◆ Activity ◆
From the first record to the last, write each one out again exactly.
───── Data to process
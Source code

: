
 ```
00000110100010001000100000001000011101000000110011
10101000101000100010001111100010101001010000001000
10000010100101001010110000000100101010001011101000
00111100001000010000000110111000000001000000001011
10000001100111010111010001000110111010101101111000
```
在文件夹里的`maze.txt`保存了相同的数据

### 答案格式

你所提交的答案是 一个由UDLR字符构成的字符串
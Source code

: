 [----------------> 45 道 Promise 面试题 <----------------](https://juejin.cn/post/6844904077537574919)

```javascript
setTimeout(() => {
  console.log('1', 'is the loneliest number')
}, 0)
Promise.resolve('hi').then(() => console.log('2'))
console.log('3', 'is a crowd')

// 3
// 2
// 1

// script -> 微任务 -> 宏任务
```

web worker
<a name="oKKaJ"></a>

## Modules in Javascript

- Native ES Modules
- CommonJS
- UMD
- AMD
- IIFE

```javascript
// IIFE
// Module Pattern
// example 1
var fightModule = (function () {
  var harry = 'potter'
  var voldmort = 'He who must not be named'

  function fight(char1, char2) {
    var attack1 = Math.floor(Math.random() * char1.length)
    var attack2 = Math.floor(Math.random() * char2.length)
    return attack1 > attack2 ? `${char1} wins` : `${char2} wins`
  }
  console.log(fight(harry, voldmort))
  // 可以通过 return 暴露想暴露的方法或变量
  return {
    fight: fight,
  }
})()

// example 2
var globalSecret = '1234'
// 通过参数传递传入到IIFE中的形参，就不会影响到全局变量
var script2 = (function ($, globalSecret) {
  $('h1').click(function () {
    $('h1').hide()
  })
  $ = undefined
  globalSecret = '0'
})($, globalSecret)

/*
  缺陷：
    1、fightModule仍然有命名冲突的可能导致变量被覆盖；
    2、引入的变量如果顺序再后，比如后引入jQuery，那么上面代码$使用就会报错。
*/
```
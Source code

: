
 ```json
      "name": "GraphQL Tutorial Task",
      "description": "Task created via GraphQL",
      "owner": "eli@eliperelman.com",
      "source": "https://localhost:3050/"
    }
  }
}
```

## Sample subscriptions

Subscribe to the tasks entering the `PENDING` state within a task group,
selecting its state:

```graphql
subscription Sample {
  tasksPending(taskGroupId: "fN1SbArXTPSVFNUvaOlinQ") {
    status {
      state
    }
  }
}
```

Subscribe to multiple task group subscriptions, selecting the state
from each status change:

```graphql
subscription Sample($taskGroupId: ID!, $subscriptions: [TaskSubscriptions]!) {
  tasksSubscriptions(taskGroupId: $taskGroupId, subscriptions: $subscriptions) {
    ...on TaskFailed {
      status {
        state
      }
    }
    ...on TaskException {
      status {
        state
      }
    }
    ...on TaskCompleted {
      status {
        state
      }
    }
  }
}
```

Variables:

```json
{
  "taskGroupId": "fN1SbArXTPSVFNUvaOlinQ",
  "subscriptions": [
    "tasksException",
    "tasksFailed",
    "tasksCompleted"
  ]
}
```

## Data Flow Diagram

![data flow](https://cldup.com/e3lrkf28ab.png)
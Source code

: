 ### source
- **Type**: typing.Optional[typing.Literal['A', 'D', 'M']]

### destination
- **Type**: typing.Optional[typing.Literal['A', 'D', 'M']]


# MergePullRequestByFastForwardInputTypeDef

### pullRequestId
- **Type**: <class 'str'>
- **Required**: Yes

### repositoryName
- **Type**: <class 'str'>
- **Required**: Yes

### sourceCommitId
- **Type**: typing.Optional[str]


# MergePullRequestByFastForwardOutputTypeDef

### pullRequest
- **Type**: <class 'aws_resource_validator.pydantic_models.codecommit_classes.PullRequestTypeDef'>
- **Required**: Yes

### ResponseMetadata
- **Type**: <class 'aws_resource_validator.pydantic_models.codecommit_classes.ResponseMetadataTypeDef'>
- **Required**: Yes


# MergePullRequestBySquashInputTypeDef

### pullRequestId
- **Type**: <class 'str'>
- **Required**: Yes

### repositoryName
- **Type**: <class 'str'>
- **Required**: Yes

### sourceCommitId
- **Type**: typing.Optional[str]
──────────
◆ Solution to the exercise ◆
Source code

:
 ```
00000110100010001000100000001000011101000000110011
10101000101000100010001111100010101001010000001000
10000010100101001010110000000100101010001011101000
00111100001000010000000110111000000001000000001011
10000001100111010111010001000110111010101101111000
```
在文件夹里的`maze.txt`保存了相同的数据

### 答案格式

你所提交的答案是 一个由UDLR字符构成的字符串
Source code

: [----------------> 45 道 Promise 面试题 <----------------](https://juejin.cn/post/6844904077537574919)

```javascript
setTimeout(() => {
  console.log('1', 'is the loneliest number')
}, 0)
Promise.resolve('hi').then(() => console.log('2'))
console.log('3', 'is a crowd')

// 3
// 2
// 1

// script -> 微任务 -> 宏任务
```

web worker
<a name="oKKaJ"></a>

## Modules in Javascript

- Native ES Modules
- CommonJS
- UMD
- AMD
- IIFE

```javascript
// IIFE
// Module Pattern
// example 1
var fightModule = (function () {
  var harry = 'potter'
  var voldmort = 'He who must not be named'

  function fight(char1, char2) {
    var attack1 = Math.floor(Math.random() * char1.length)
    var attack2 = Math.floor(Math.random() * char2.length)
    return attack1 > attack2 ? `${char1} wins` : `${char2} wins`
  }
  console.log(fight(harry, voldmort))
  // 可以通过 return 暴露想暴露的方法或变量
  return {
    fight: fight,
  }
})()

// example 2
var globalSecret = '1234'
// 通过参数传递传入到IIFE中的形参，就不会影响到全局变量
var script2 = (function ($, globalSecret) {
  $('h1').click(function () {
    $('h1').hide()
  })
  $ = undefined
  globalSecret = '0'
})($, globalSecret)

/*
  缺陷：
    1、fightModule仍然有命名冲突的可能导致变量被覆盖；
    2、引入的变量如果顺序再后，比如后引入jQuery，那么上面代码$使用就会报错。
*/
```
Source code

:
 ```json
      "name": "GraphQL Tutorial Task",
      "description": "Task created via GraphQL",
      "owner": "eli@eliperelman.com",
      "source": "https://localhost:3050/"
    }
  }
}
```

## Sample subscriptions

Subscribe to the tasks entering the `PENDING` state within a task group,
selecting its state:

```graphql
subscription Sample {
  tasksPending(taskGroupId: "fN1SbArXTPSVFNUvaOlinQ") {
    status {
      state
    }
  }
}
```

Subscribe to multiple task group subscriptions, selecting the state
from each status change:

```graphql
subscription Sample($taskGroupId: ID!, $subscriptions: [TaskSubscriptions]!) {
  tasksSubscriptions(taskGroupId: $taskGroupId, subscriptions: $subscriptions) {
    ...on TaskFailed {
      status {
        state
      }
    }
    ...on TaskException {
      status {
        state
      }
    }
    ...on TaskCompleted {
      status {
        state
      }
    }
  }
}
```

Variables:

```json
{
  "taskGroupId": "fN1SbArXTPSVFNUvaOlinQ",
  "subscriptions": [
    "tasksException",
    "tasksFailed",
    "tasksCompleted"
  ]
}
```

## Data Flow Diagram

![data flow](https://cldup.com/e3lrkf28ab.png)
Source code

: ### source
- **Type**: typing.Optional[typing.Literal['A', 'D', 'M']]

### destination
- **Type**: typing.Optional[typing.Literal['A', 'D', 'M']]


# MergePullRequestByFastForwardInputTypeDef

### pullRequestId
- **Type**: <class 'str'>
- **Required**: Yes

### repositoryName
- **Type**: <class 'str'>
- **Required**: Yes

### sourceCommitId
- **Type**: typing.Optional[str]


# MergePullRequestByFastForwardOutputTypeDef

### pullRequest
- **Type**: <class 'aws_resource_validator.pydantic_models.codecommit_classes.PullRequestTypeDef'>
- **Required**: Yes

### ResponseMetadata
- **Type**: <class 'aws_resource_validator.pydantic_models.codecommit_classes.ResponseMetadataTypeDef'>
- **Required**: Yes


# MergePullRequestBySquashInputTypeDef

### pullRequestId
- **Type**: <class 'str'>
- **Required**: Yes

### repositoryName
- **Type**: <class 'str'>
- **Required**: Yes

### sourceCommitId
- **Type**: typing.Optional[str]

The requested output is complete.